Topic Editor Dr. Alasdair R Fraser received financial support from DPFS in collaboration with Astra Zenec. The other Topic Editors declare no competing interests with regard to the Research Topic subject.
Cell-based treatments are vital components in the field of immune therapies for patients. Cell therapies have been used for the treatment of diseases such as cancer, autoimmune syndromes, modulation of infection, and repair and regeneration of damaged tissues. Cell therapies encompass a wide range of different approaches, including hematopoietic stem cells, T cells, natural killer (NK) cells, dendritic cells and macrophages, and non-immune cells such as mesenchymal stromal cells (MSC) and endothelial cells. T cells in particular have generated the greatest interest and development for therapeutic use. Virus-specific Cytotoxic T Lymphocytes (CTL) and Tumour-Infiltrating Lymphocytes (TIL) have shown significant effects in cancer treatment, but other subsets (for example gamma-delta T cells) and in particular genetically modified T cells (CAR-T cells) are now becoming the primary approach in T cell therapy of disease. MSC and endothelial cells also have enormous potential in tissue repair and regeneration.

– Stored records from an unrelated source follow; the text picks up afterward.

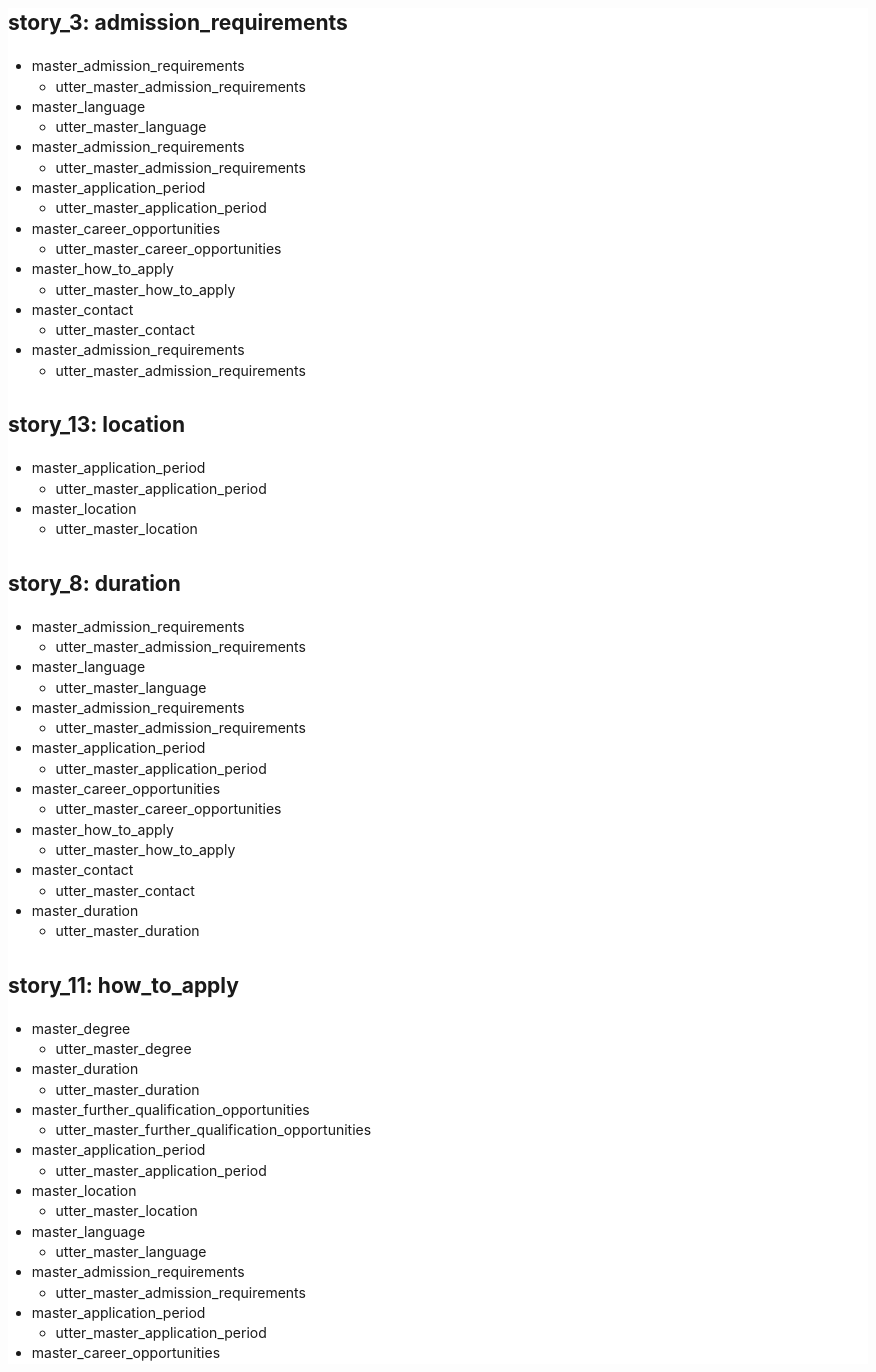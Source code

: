 ## story_3: admission_requirements
* master_admission_requirements
    - utter_master_admission_requirements
* master_language
    - utter_master_language
* master_admission_requirements
    - utter_master_admission_requirements
* master_application_period
    - utter_master_application_period
* master_career_opportunities
    - utter_master_career_opportunities
* master_how_to_apply
    - utter_master_how_to_apply
* master_contact
    - utter_master_contact
* master_admission_requirements
    - utter_master_admission_requirements

## story_13: location
* master_application_period
    - utter_master_application_period
* master_location
    - utter_master_location

## story_8: duration
* master_admission_requirements
    - utter_master_admission_requirements
* master_language
    - utter_master_language
* master_admission_requirements
    - utter_master_admission_requirements
* master_application_period
    - utter_master_application_period
* master_career_opportunities
    - utter_master_career_opportunities
* master_how_to_apply
    - utter_master_how_to_apply
* master_contact
    - utter_master_contact
* master_duration
    - utter_master_duration

## story_11: how_to_apply
* master_degree
    - utter_master_degree
* master_duration
    - utter_master_duration
* master_further_qualification_opportunities
    - utter_master_further_qualification_opportunities
* master_application_period
    - utter_master_application_period
* master_location
    - utter_master_location
* master_language
    - utter_master_language
* master_admission_requirements
    - utter_master_admission_requirements
* master_application_period
    - utter_master_application_period
* master_career_opportunities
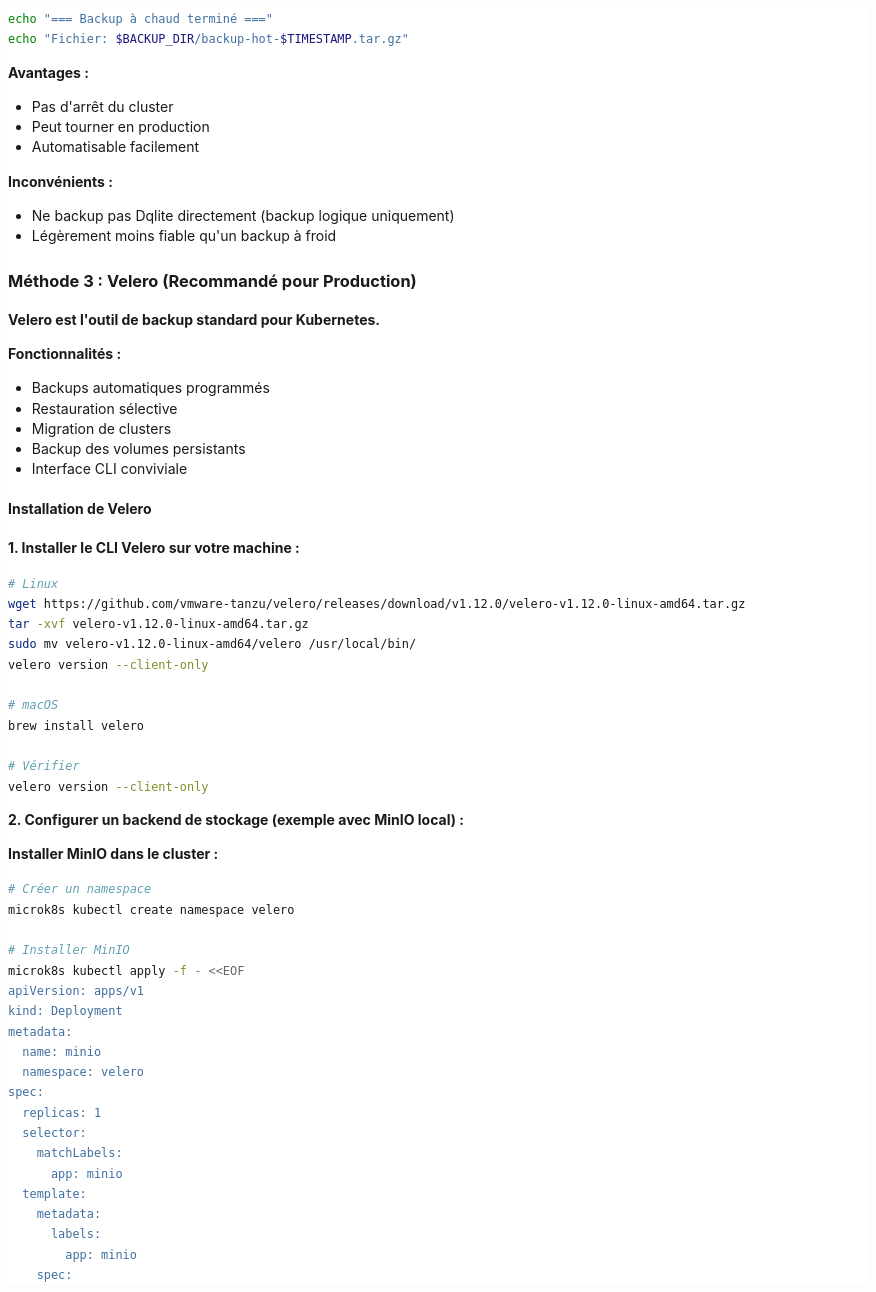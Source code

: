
 ```bash
echo "=== Backup à chaud terminé ==="
echo "Fichier: $BACKUP_DIR/backup-hot-$TIMESTAMP.tar.gz"
```

**Avantages :**
- Pas d'arrêt du cluster
- Peut tourner en production
- Automatisable facilement

**Inconvénients :**
- Ne backup pas Dqlite directement (backup logique uniquement)
- Légèrement moins fiable qu'un backup à froid

### Méthode 3 : Velero (Recommandé pour Production)

**Velero est l'outil de backup standard pour Kubernetes.**

**Fonctionnalités :**
- Backups automatiques programmés
- Restauration sélective
- Migration de clusters
- Backup des volumes persistants
- Interface CLI conviviale

#### Installation de Velero

**1. Installer le CLI Velero sur votre machine :**
```bash
# Linux
wget https://github.com/vmware-tanzu/velero/releases/download/v1.12.0/velero-v1.12.0-linux-amd64.tar.gz
tar -xvf velero-v1.12.0-linux-amd64.tar.gz
sudo mv velero-v1.12.0-linux-amd64/velero /usr/local/bin/
velero version --client-only

# macOS
brew install velero

# Vérifier
velero version --client-only
```

**2. Configurer un backend de stockage (exemple avec MinIO local) :**

**Installer MinIO dans le cluster :**
```bash
# Créer un namespace
microk8s kubectl create namespace velero

# Installer MinIO
microk8s kubectl apply -f - <<EOF
apiVersion: apps/v1
kind: Deployment
metadata:
  name: minio
  namespace: velero
spec:
  replicas: 1
  selector:
    matchLabels:
      app: minio
  template:
    metadata:
      labels:
        app: minio
    spec:
```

The principal requirement that links all of the cell therapies is that they are appropriately characterized. Globally, regulators for cell therapies require evidence that the target cells are suitable and safe for use. Conventionally, the characterization of cell therapies is generally based on surface phenotype, assessed through flow cytometry, which with multi-parameter analysis is a powerful tool for analysis. The flow cytometric approach is essential for the establishment of parameters such as viability, lineage, activation, differentiation, and defining release criteria for cell products. However, it is not necessarily the optimal approach for determining the functionality or potency of the therapy.
Potency is defined by the FDA as “the specific ability or capacity of the product, as indicated by appropriate laboratory tests or by adequately controlled clinical data obtained through the administration of the product in the manner intended, to effect a given result”. The key issue is what kind of assays represent an appropriate test. Determining the mechanism of action via in vivo testing is challenging for most facilities to undertake due to the requirement for maintenance and care of multiple animal species and models, and the relevance of a xenobiotic system for determining therapeutic functionality in patients is still debated. Therefore the development of effective in vitro assays and surrogate markers of efficacy are essential for simplifying the use of new cellular therapies. This becomes even more relevant when we discuss the challenge of generating differentiated cell therapies from ES or iPSC-derived stem cell stocks. There may be strong similarities between stem-cell-derived products and conventionally-derived comparators at a phenotypic level. However, does this map on to functional capacity?
This issue seeks to highlight new approaches for in vitro testing of cell therapy material, and demonstrate the potential for surrogate markers as part of cell therapy Critical Quality Attributes. This research can then be used to offer evidence to regulators of function and potency in cell therapies, streamlining the route to clinical trials and standard use. We would like to welcome Original Research, Methods, Policy and Practice Reviews, and Perspectives manuscripts to this collection.
Topic Editor Dr. Alasdair R Fraser received financial support from DPFS in collaboration with Astra Zenec. The other Topic Editors declare no competing interests with regard to the Research Topic subject.